ワンルームのアパートの掃除など一瞬で終わった。


陽菜は掃除をしながら少しづつ打ち解けるつもりだったようだ。

そんな事は知らない美咲は空気を読まずに一瞬で掃除を終わらせてしまった。

「この気まずい空気どうすんのよ」小声で陽菜が愚痴る。


中島さんが父親と無言で向かい合っている。

「ほら、何かお父さんに作って来たんじゃないの?」陽菜が中島さんに助け船を出す。

中島さんが父親の前に弁当ジャーを置き、「おでん好きだったでしょう?作ってきたの」と言う。

皿を出しおでんを盛り付ける。

「ウィンナーを入れるようになったのは子供が喜ぶからなんだけどな」父親が苦笑しながら言う。

父親がおでんを食べた、笑顔も見せた、口も開いた、込み入った話をするにはあと一歩足りない。何が足りないのかわからないまま、このままお開きになるのかと思われたその時、美咲にスキルが発動した。

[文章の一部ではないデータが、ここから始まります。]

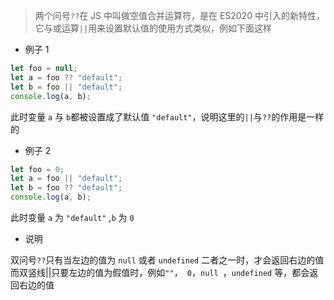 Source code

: > 两个问号`??`在 JS 中叫做空值合并运算符，是在 ES2020 中引入的新特性，它与或运算`||`用来设置默认值的使用方式类似，例如下面这样

- 例子 1

```js
let foo = null;
let a = foo ?? "default";
let b = foo || "default";
console.log(a, b);
```

此时变量 `a` 与 `b`都被设置成了默认值 `"default"`，说明这里的`||`与`??`的作用是一样的

- 例子 2

```js
let foo = 0;
let a = foo || "default";
let b = foo ?? "default";
console.log(a, b);
```

此时变量 `a` 为 `"default"` ,`b` 为 `0`

- 说明

双问号`??`只有当左边的值为 `null` 或者 `undefined` 二者之一时，才会返回右边的值
而双竖线||只要左边的值为假值时，例如`""`，` 0`，`null `，`undefined` 等，都会返回右边的值
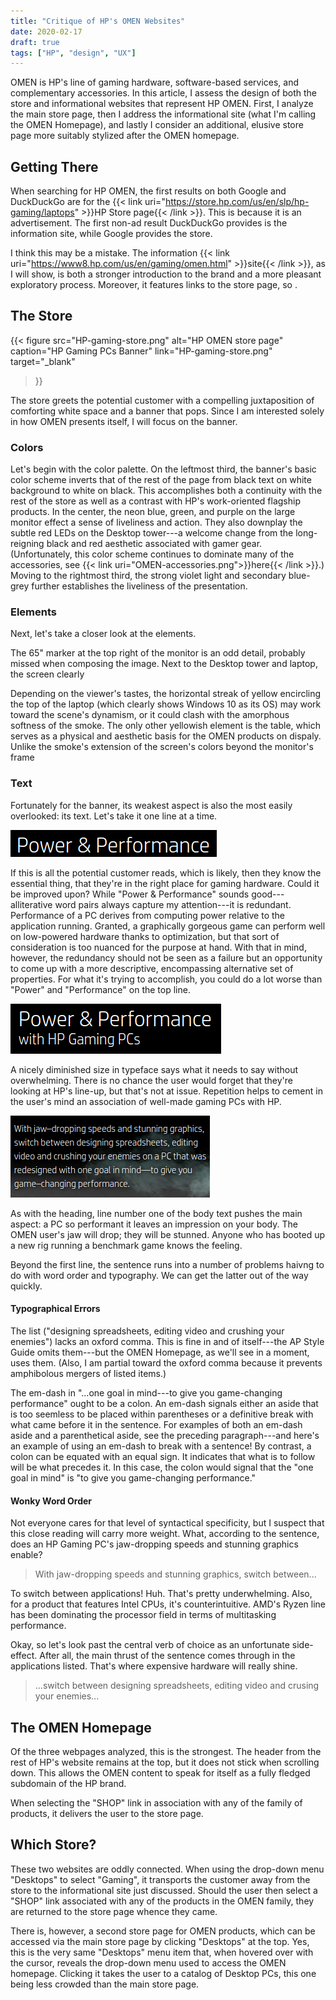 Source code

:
 ```yaml
---
title: "Critique of HP's OMEN Websites"
date: 2020-02-17
draft: true
tags: ["HP", "design", "UX"]
---
```

OMEN is HP's line of gaming hardware, software-based services, and complementary accessories. In this article, I assess the design of both the store and informational websites that represent HP OMEN. First, I analyze the main store page, then I address the informational site (what I'm calling the OMEN Homepage), and lastly I consider an additional, elusive store page more suitably stylized after the OMEN homepage.

## Getting There

When searching for HP OMEN, the first results on both Google and DuckDuckGo are for the {{< link uri="https://store.hp.com/us/en/slp/hp-gaming/laptops" >}}HP Store page{{< /link >}}. This is because it is an advertisement. The first non-ad result DuckDuckGo provides is the information site, while Google provides the store.

I think this may be a mistake. The information {{< link uri="https://www8.hp.com/us/en/gaming/omen.html" >}}site{{< /link >}}, as I will show, is both a stronger introduction to the brand and a more pleasant exploratory process. Moreover, it features links to the store page, so . 

## The Store

{{< figure
    src="HP-gaming-store.png"
    alt="HP OMEN store page"
    caption="HP Gaming PCs Banner"
    link="HP-gaming-store.png"
    target="_blank"
>}}

The store greets the potential customer with a compelling juxtaposition of comforting white space and a banner that pops. Since I am interested solely in how OMEN presents itself, I will focus on the banner.

### Colors
Let's begin with the color palette. On the leftmost third, the banner's basic color scheme inverts that of the rest of the page from black text on white background to white on black. This accomplishes both a continuity with the rest of the store as well as a contrast with HP's work-oriented flagship products. In the center, the neon blue, green, and purple on the large monitor effect a sense of liveliness and action. They also downplay the subtle red LEDs on the Desktop tower---a welcome change from the long-reigning black and red aesthetic associated with gamer gear. (Unfortunately, this color scheme continues to dominate many of the accessories, see {{< link uri="OMEN-accessories.png">}}here{{< /link >}}.) Moving to the rightmost third, the strong violet light and secondary blue-grey further establishes the liveliness of the presentation. 

### Elements
Next, let's take a closer look at the elements.

The 65" marker at the top right of the monitor is an odd detail, probably missed when composing the image. Next to the Desktop tower and laptop, the screen clearly 

Depending on the viewer's tastes, the horizontal streak of yellow encircling the top of the laptop (which clearly shows Windows 10 as its OS) may work toward the scene's dynamism, or it could clash with the amorphous softness of the smoke. The only other yellowish element is the table, which serves as a physical and aesthetic basis for the OMEN products on dispaly. Unlike the smoke's extension of the screen's colors beyond the monitor's frame

### Text
Fortunately for the banner, its weakest aspect is also the most easily overlooked: its text. Let's take it one line at a time.

![Power & Performance](power-performance.png)

If this is all the potential customer reads, which is likely, then they know the essential thing, that they're in the right place for gaming hardware. Could it be improved upon? While "Power & Performance" sounds good---alliterative word pairs always capture my attention---it is redundant. Performance of a PC derives from computing power relative to the application running. Granted, a graphically gorgeous game can perform well on low-powered hardware thanks to optimization, but that sort of consideration is too nuanced for the purpose at hand. With that in mind, however, the redundancy should not be seen as a failure but an opportunity to come up with a more descriptive, encompassing alternative set of properties. For what it's trying to accomplish, you could do a lot worse than "Power" and "Performance" on the top line.

![with HP Gaming PCs](with-HP-gaming.png)

A nicely diminished size in typeface says what it needs to say without overwhelming. There is no chance the user would forget that they're looking at HP's line-up, but that's not at issue. Repetition helps to cement in the user's mind an association of well-made gaming PCs with HP.

![Banner Text](store-banner-text.png)

As with the heading, line number one of the body text pushes the main aspect: a PC so performant it leaves an impression on your body. The OMEN user's jaw will drop; they will be stunned. Anyone who has booted up a new rig running a benchmark game knows the feeling. 

Beyond the first line, the sentence runs into a number of problems haivng to do with word order and typography. We can get the latter out of the way quickly. 

#### Typographical Errors
The list ("designing spreadsheets, editing video and crushing your enemies") lacks an oxford comma. This is fine in and of itself---the AP Style Guide omits them---but the OMEN Homepage, as we'll see in a moment, uses them. (Also, I am partial toward the oxford comma because it prevents amphibolous mergers of listed items.) 

The em-dash in "...one goal in mind---to give you game-changing performance" ought to be a colon. An em-dash signals either an aside that is too seemless to be placed within parentheses or a definitive break with what came before it in the sentence. For examples of both an em-dash aside and a parenthetical aside, see the preceding paragraph---and here's an example of using an em-dash to break with a sentence! By contrast, a colon can be equated with an equal sign. It indicates that what is to follow will be what precedes it. In this case, the colon would signal that the "one goal in mind" is "to give you game-changing performance."

#### Wonky Word Order
Not everyone cares for that level of syntactical specificity, but I suspect that this close reading will carry more weight. What, according to the sentence, does an HP Gaming PC's jaw-dropping speeds and stunning graphics enable?

> With jaw-dropping speeds and stunning graphics, switch between...

To switch between applications! Huh. That's pretty underwhelming. Also, for a product that features Intel CPUs, it's counterintuitive. AMD's Ryzen line has been dominating the processor field in terms of multitasking performance.

Okay, so let's look past the central verb of choice as an unfortunate side-effect. After all, the main thrust of the sentence comes through in the applications listed. That's where expensive hardware will really shine.

> ...switch between designing spreadsheets, editing video and crusing your enemies...



## The OMEN Homepage

Of the three webpages analyzed, this is the strongest. The header from the rest of HP's website remains at the top, but it does not stick when scrolling down. This allows the OMEN content to speak for itself as a fully fledged subdomain of the HP brand.



When selecting the "SHOP" link in association with any of the family of products, it delivers the user to the store page. 

## Which Store?

These two websites are oddly connected. When using the drop-down menu "Desktops" to select "Gaming", it transports the customer away from the store to the informational site just discussed. Should the user then select a "SHOP" link associated with any of the products in the OMEN family, they are returned to the store page whence they came.

There is, however, a second store page for OMEN products, which can be accessed via the main store page by clicking "Desktops" at the top. Yes, this is the very same "Desktops" menu item that, when hovered over with the cursor, reveals the drop-down menu used to access the OMEN homepage. Clicking it takes the user to a catalog of Desktop PCs, this one being less crowded than the main store page. 

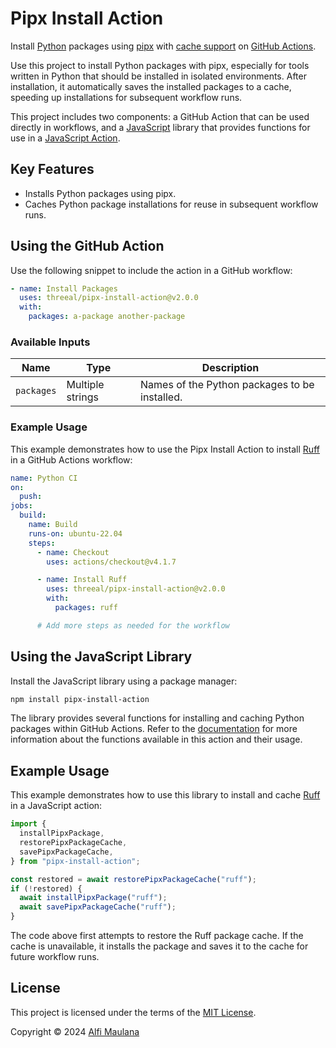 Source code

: # Pipx Install Action

Install [Python](https://www.python.org/) packages using [pipx](https://pipx.pypa.io/stable/) with [cache support](https://docs.github.com/en/actions/using-workflows/caching-dependencies-to-speed-up-workflows) on [GitHub Actions](https://github.com/features/actions).

Use this project to install Python packages with pipx, especially for tools written in Python that should be installed in isolated environments.
After installation, it automatically saves the installed packages to a cache, speeding up installations for subsequent workflow runs.

This project includes two components: a GitHub Action that can be used directly in workflows, and a [JavaScript](https://developer.mozilla.org/en-US/docs/Web/JavaScript) library that provides functions for use in a [JavaScript Action](https://docs.github.com/en/actions/sharing-automations/creating-actions/creating-a-javascript-action).

## Key Features

- Installs Python packages using pipx.
- Caches Python package installations for reuse in subsequent workflow runs.

## Using the GitHub Action

Use the following snippet to include the action in a GitHub workflow:

```yaml
- name: Install Packages
  uses: threeal/pipx-install-action@v2.0.0
  with:
    packages: a-package another-package
```

### Available Inputs

| Name       | Type             | Description                                   |
| ---------- | ---------------- | --------------------------------------------- |
| `packages` | Multiple strings | Names of the Python packages to be installed. |

### Example Usage

This example demonstrates how to use the Pipx Install Action to install [Ruff](https://pypi.org/project/ruff/) in a GitHub Actions workflow:

```yaml
name: Python CI
on:
  push:
jobs:
  build:
    name: Build
    runs-on: ubuntu-22.04
    steps:
      - name: Checkout
        uses: actions/checkout@v4.1.7

      - name: Install Ruff
        uses: threeal/pipx-install-action@v2.0.0
        with:
          packages: ruff

      # Add more steps as needed for the workflow
```

## Using the JavaScript Library

Install the JavaScript library using a package manager:

```bash
npm install pipx-install-action
```

The library provides several functions for installing and caching Python packages within GitHub Actions. Refer to the [documentation](https://threeal.github.io/pipx-install-action/) for more information about the functions available in this action and their usage.

## Example Usage

This example demonstrates how to use this library to install and cache [Ruff](https://pypi.org/project/ruff/) in a JavaScript action:

```js
import {
  installPipxPackage,
  restorePipxPackageCache,
  savePipxPackageCache,
} from "pipx-install-action";

const restored = await restorePipxPackageCache("ruff");
if (!restored) {
  await installPipxPackage("ruff");
  await savePipxPackageCache("ruff");
}
```

The code above first attempts to restore the Ruff package cache. If the cache is unavailable, it installs the package and saves it to the cache for future workflow runs.

## License

This project is licensed under the terms of the [MIT License](./LICENSE).

Copyright © 2024 [Alfi Maulana](https://github.com/threeal/)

発動したスキルの名は『話せばわかる』という。コミュニケーションスキルで「家族のすれ違いを修復するために頑なな家族二人の本音を引き出す」という効果がある。

このスキルのすごいところが二つある。

スキルの種類は『戦闘スキル』『補助スキル』『回復スキル』『移動スキル』などがあるが、『コミュニケーションスキル』というのは『話せばわかる』以外には存在しないのだ。

もう一つの凄い点とはこのスキルが美咲が生み出したオリジナルスキルであるという点だ。

オリジナルである証拠として『話せばわかる』の用法が間違っている。本当に『話せばわかる』と言ったのは元首相犬養毅いぬかいつよしで、青年将校に暗殺される瞬間に発したという言葉が『話せばわかる』だが、美咲の勉強不足がこのスキルを産んだのだ。眠っている美咲の人格は自分に『家事能力全般』のスキルが目覚めた事と、勉強不足をさらした事を知らない。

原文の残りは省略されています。